• **Assigned task**
Going line by line through the listing below, count those with the string "main" and answer with the number alone.

== Given data ==

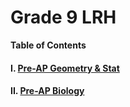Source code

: # Grade 9 LRH

**Table of Contents**

#### I. [**Pre-AP Geometry & Stat**](https://github.com/AlphaMC0/Learning-Resources-Hub-9/blob/main/Pre-AP%20Geometry%20%26%20Stat.md)

#### II. [**Pre-AP Biology**](https://github.com/AlphaMC0/Pre-AP-Biology-Slides/blob/main/Pre-AP%20Biology.md)
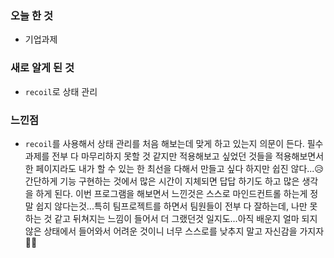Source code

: ### 오늘 한 것
- 기업과제

### 새로 알게 된 것
- `recoil`로 상태 관리 
### 느낀점
- `recoil`를 사용해서 상태 관리를 처음 해보는데 맞게 하고 있는지 의문이 든다. 필수 과제를 전부 다 마무리하지 못할 것 같지만 적용해보고 싶었던 것들을
적용해보면서 한 페이지라도 내가 할 수 있는 한 최선을 다해서 만들고 싶다 하지만 쉽진 않다...😥 간단하게 기능 구현하는 것에서 많은 시간이 지체되면 답답 하기도
하고 많은 생각을 하게 된다. 이번 프로그램을 해보면서 느낀것은 스스로 마인드컨트롤 하는게 정말 쉽지 않다는것...특히 팀프로젝트를 하면서 팀원들이 전부 다 잘하는데,
나만 못하는 것 같고 뒤쳐지는 느낌이 들어서 더 그랬던것 일지도...아직 배운지 얼마 되지 않은 상태에서 들어와서 어려운 것이니 너무 스스로를 낮추지 말고
자신감을 가지자💪💪

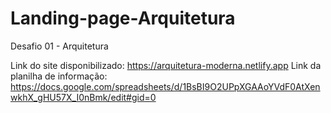 # Landing-page-Arquitetura
Desafio 01 - Arquitetura

Link do site disponibilizado: https://arquitetura-moderna.netlify.app
Link da planilha de informação: https://docs.google.com/spreadsheets/d/1BsBI9O2UPpXGAAoYVdF0AtXenwkhX_gHU57X_I0nBmk/edit#gid=0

===

• **Answer for the task**
2